Let’s read those verses now. I have asked S.K. to read for us this morning. If you have Bibles, let me encourage you to follow along. Again we are reading 1 Peter 2:9–12.

9 But you are a chosen race, a royal priesthood, a holy nation, a people for his own possession, that you may proclaim the excellencies of him who called you out of darkness into his marvelous light. 10 Once you were not a people, but now you are God’s people; once you had not received mercy, but now you have received mercy. 

11 Beloved, I urge you as sojourners and exiles to abstain from the passions of the flesh, which wage war against your soul. 12 Keep your conduct among the Gentiles honorable, so that when they speak against you as evildoers, they may see your good deeds and glorify God on the day of visitation. 

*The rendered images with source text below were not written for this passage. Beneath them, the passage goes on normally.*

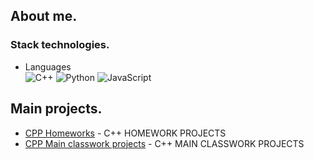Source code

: ## About me.
### Stack technologies.
- Languages <br>
![C++](https://img.shields.io/badge/c++-%2300599C.svg?style=for-the-badge&logo=c%2B%2B&logoColor=white) ![Python](https://img.shields.io/badge/python-3670A0?style=for-the-badge&logo=python&logoColor=ffdd54) ![JavaScript](https://img.shields.io/badge/javascript-%23323330.svg?style=for-the-badge&logo=javascript&logoColor=%23F7DF1E)




## Main projects. 
- [CPP Homeworks](https://github.com/Infinity164/CPP_HW) - C++ HOMEWORK PROJECTS
- [CPP Main classwork projects](https://github.com/Infinity164/cppFuncProjects) - C++ MAIN CLASSWORK PROJECTS
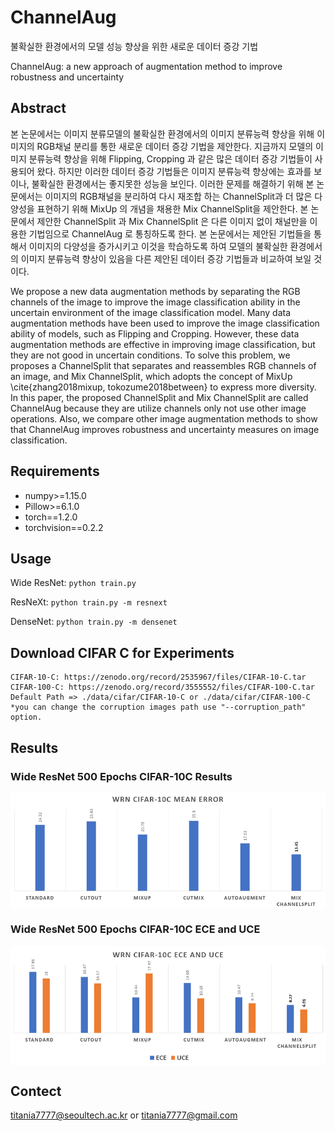 # ChannelAug
불확실한 환경에서의 모델 성능 향상을 위한 새로운 데이터 증강 기법

ChannelAug: a new approach of augmentation method to improve robustness and uncertainty

## Abstract
본 논문에서는 이미지 분류모델의 불확실한 환경에서의 이미지 분류능력 향상을 위해 이미지의 RGB채널 분리를 통한 새로운 데이터 증강 기법을 제안한다. 지금까지 모델의 이미지 분류능력 향상을 위해 Flipping, Cropping 과 같은 많은 데이터 증강 기법들이 사용되어 왔다. 하지만 이러한 데이터 증강 기법들은 이미지 분류능력 향상에는 효과를 보이나, 불확실한 환경에서는 좋지못한 성능을 보인다. 이러한 문제를 해결하기 위해 본 논문에서는 이미지의 RGB채널을 분리하여 다시 재조합 하는 ChannelSplit과 더 많은 다양성을 표현하기 위해 MixUp 의 개념을 채용한 Mix ChannelSplit을 제안한다. 본 논문에서 제안한 ChannelSplit 과 Mix ChannelSplit 은 다른 이미지 없이 채널만을 이용한 기법임으로 ChannelAug 로 통칭하도록 한다. 본 논문에서는 제안된 기법들을 통해서 이미지의 다양성을 증가시키고 이것을 학습하도록 하여 모델의 불확실한 환경에서의 이미지 분류능력 향상이 있음을 다른 제안된 데이터 증강 기법들과 비교하여 보일 것이다.

We propose a new data augmentation methods by separating the RGB channels of the image to improve the image classification ability in the uncertain environment of the image classification model. Many data augmentation methods have been used to improve the image classification ability of models, such as Flipping and Cropping. However, these data augmentation methods are effective in improving image classification, but they are not good in uncertain conditions. To solve this problem, we proposes a ChannelSplit that separates and reassembles RGB channels of an image, and Mix ChannelSplit, which adopts the concept of MixUp \cite{zhang2018mixup, tokozume2018between} to express more diversity. In this paper, the proposed ChannelSplit and Mix ChannelSplit are called ChannelAug because they are utilize channels only not use other image operations. Also, we compare other image augmentation methods to show that ChannelAug improves robustness and uncertainty measures on image classification.

## Requirements

*   numpy>=1.15.0
*   Pillow>=6.1.0
*   torch==1.2.0
*   torchvision==0.2.2

## Usage

Wide ResNet: `python train.py`

ResNeXt: `python train.py -m resnext`

DenseNet: `python train.py -m densenet`

## Download CIFAR C for Experiments

    CIFAR-10-C: https://zenodo.org/record/2535967/files/CIFAR-10-C.tar
    CIFAR-100-C: https://zenodo.org/record/3555552/files/CIFAR-100-C.tar
    Default Path => ./data/cifar/CIFAR-10-C or ./data/cifar/CIFAR-100-C
    *you can change the corruption images path use "--corruption_path" option.

## Results

### Wide ResNet 500 Epochs CIFAR-10C Results
<img align="center" src="figures/CIFAR-10Cmeans.PNG" width="750">

### Wide ResNet 500 Epochs CIFAR-10C ECE and UCE
<img align="center" src="figures/CIFAR-10CCalibration.PNG" width="750">

## Contect

titania7777@seoultech.ac.kr or titania7777@gmail.com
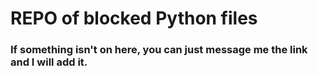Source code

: # REPO of blocked Python files

### If something isn't on here, you can just message me the link and I will add it.
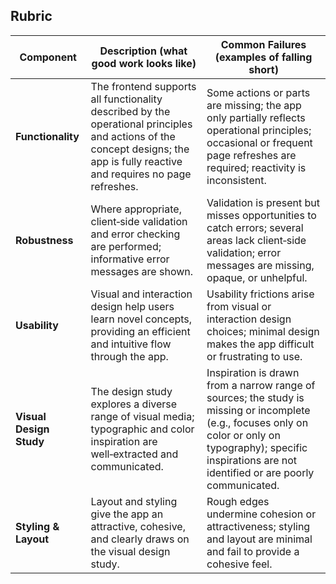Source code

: 
## Rubric

|Component|Description (what good work looks like)|Common Failures (examples of falling short)|
|---|---|---|
|**Functionality**|The frontend supports all functionality described by the operational principles and actions of the concept designs; the app is fully reactive and requires no page refreshes.|Some actions or parts are missing; the app only partially reflects operational principles; occasional or frequent page refreshes are required; reactivity is inconsistent.|
|**Robustness**|Where appropriate, client‑side validation and error checking are performed; informative error messages are shown.|Validation is present but misses opportunities to catch errors; several areas lack client‑side validation; error messages are missing, opaque, or unhelpful.|
|**Usability**|Visual and interaction design help users learn novel concepts, providing an efficient and intuitive flow through the app.|Usability frictions arise from visual or interaction design choices; minimal design makes the app difficult or frustrating to use.|
|**Visual Design Study**|The design study explores a diverse range of visual media; typographic and color inspiration are well‑extracted and communicated.|Inspiration is drawn from a narrow range of sources; the study is missing or incomplete (e.g., focuses only on color or only on typography); specific inspirations are not identified or are poorly communicated.|
|**Styling & Layout**|Layout and styling give the app an attractive, cohesive, and clearly draws on the visual design study.|Rough edges undermine cohesion or attractiveness; styling and layout are minimal and fail to provide a cohesive feel.|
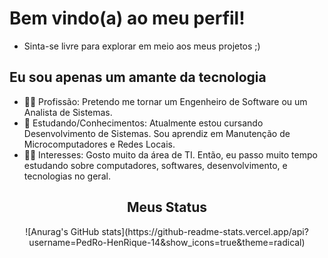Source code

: # Bem vindo(a) ao meu perfil!
- Sinta-se livre para explorar em meio aos meus projetos ;)

## Eu sou apenas um amante da tecnologia
- 👨‍🎓 Profissão: Pretendo me tornar um Engenheiro de Software ou um Analista de Sistemas.
- 📝 Estudando/Conhecimentos: Atualmente estou cursando Desenvolvimento de Sistemas. Sou aprendiz em Manutenção de Microcomputadores e Redes Locais.
- 💁‍♂️ Interesses: Gosto muito da área de TI. Então, eu passo muito tempo estudando sobre computadores, softwares, desenvolvimento, e tecnologias no geral.

<h2 align="center">Meus Status</h2>

<div align="center">
![Anurag's GitHub stats](https://github-readme-stats.vercel.app/api?username=PedRo-HenRique-14&show_icons=true&theme=radical)
</div>
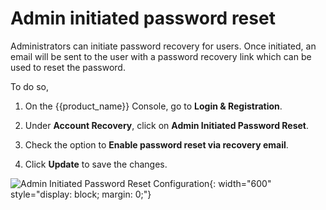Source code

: # Admin initiated password reset

Administrators can initiate password recovery for users. Once initiated, an email will be sent to the user with a password recovery link which can be used to reset the password.

To do so,

1. On the {{product_name}} Console, go to **Login & Registration**.

2. Under **Account Recovery**, click on **Admin Initiated Password Reset**.

3. Check the option to **Enable password reset via recovery email**.

4. Click **Update** to save the changes.

![Admin Initiated Password Reset Configuration]({{base_path}}/assets/img/guides/account-configurations/admin-initiated-password-reset.png){: width="600" style="display: block; margin: 0;"}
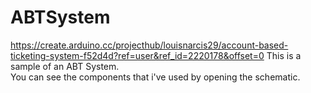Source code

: # ABTSystem
https://create.arduino.cc/projecthub/louisnarcis29/account-based-ticketing-system-f52d4d?ref=user&ref_id=2220178&offset=0
This is a sample of an ABT System.<br/>
You can see the components that i've used by opening the schematic.<br/>
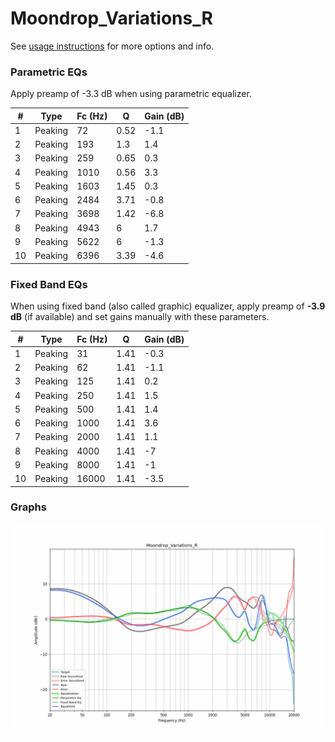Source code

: # Moondrop_Variations_R
See [usage instructions](https://github.com/jaakkopasanen/AutoEq#usage) for more options and info.

### Parametric EQs
Apply preamp of -3.3 dB when using parametric equalizer.

|   # | Type    |   Fc (Hz) |    Q |   Gain (dB) |
|-----|---------|-----------|------|-------------|
|   1 | Peaking |        72 | 0.52 |        -1.1 |
|   2 | Peaking |       193 | 1.3  |         1.4 |
|   3 | Peaking |       259 | 0.65 |         0.3 |
|   4 | Peaking |      1010 | 0.56 |         3.3 |
|   5 | Peaking |      1603 | 1.45 |         0.3 |
|   6 | Peaking |      2484 | 3.71 |        -0.8 |
|   7 | Peaking |      3698 | 1.42 |        -6.8 |
|   8 | Peaking |      4943 | 6    |         1.7 |
|   9 | Peaking |      5622 | 6    |        -1.3 |
|  10 | Peaking |      6396 | 3.39 |        -4.6 |

### Fixed Band EQs
When using fixed band (also called graphic) equalizer, apply preamp of **-3.9 dB** (if available) and set gains manually with these parameters.

|   # | Type    |   Fc (Hz) |    Q |   Gain (dB) |
|-----|---------|-----------|------|-------------|
|   1 | Peaking |        31 | 1.41 |        -0.3 |
|   2 | Peaking |        62 | 1.41 |        -1.1 |
|   3 | Peaking |       125 | 1.41 |         0.2 |
|   4 | Peaking |       250 | 1.41 |         1.5 |
|   5 | Peaking |       500 | 1.41 |         1.4 |
|   6 | Peaking |      1000 | 1.41 |         3.6 |
|   7 | Peaking |      2000 | 1.41 |         1.1 |
|   8 | Peaking |      4000 | 1.41 |        -7   |
|   9 | Peaking |      8000 | 1.41 |        -1   |
|  10 | Peaking |     16000 | 1.41 |        -3.5 |

### Graphs
![](./Moondrop_Variations_R.png)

Thank you, S. Let’s pray. 


Dear God, thank you for your Word. Your Word is light and my help. We love you. Use your word to permeate our souls. Change us and transform us for your glory. Help me to capture what Peter is saying and communicate it clearly for your namesake. AMEN! 


Last week, pastor Mike gave us three pictures in his message: the picture of Christ, the picture of the Church, and the picture of the Lost. Peter wrote his letter calling God’s dispersed people to live their lives for God’s glory in all circumstances because of their sure hope in Christ. 


Again, if you are taking notes, we will talk about the church’s identity, activity, and the impact that can have on history


Who are you? Who are you, body of believers? We can define ourselves in many ways. I filled out the 2020 census the other day. It asked about address, gender, age, and family. We can define ourselves by those things: he is a guy’s guy. She is a girly girl. You are a Boomer, Gen Xer, or a Millennial or Gen Z. You are a Northerner, Southerner, Michigander, Hoosier, or Chicagoan. We can define ourselves by our accomplishments or occupation: we are graduates, valedictorians, or presidents. We are teachers, doctors, nurses, carpenters, managers, contractors, small business owners, or programmers. We can define ourselves by our schooling choice, cars we drive, and the vacations we take. Who are you? In these few verses, we get a peek at who the church is. That identity is more significant than anything the census could ask. God describes us in seven ways that we would do well to dwell on, and so we will. Mike touched on some of these last weeks. Here they are. The church is a,  

  1. Chosen Race 
  2. Royal Priesthood
  3. Holy Nation 
  4. People of God’s Possession
  5. Recipients of Mercy
  6. Loved 
  7. Sojourners and Exiles 

That is the church’s identity. I am going to run through each in brief. 


The first description we read is that they were a chosen race. That was not the first time Peter used the word chosen or the concept. Jesus, the Cornerstone, was chosen by God. But Peter views the church as chosen as well. In the first verse of chapter one, he calls the church “elect.” The church’s identity was not something they decided but bestowed. God picked them. Chapter 1 verse 3 says that God caused us to be born again into a living hope. God is the uncaused cause, elector, and selector. 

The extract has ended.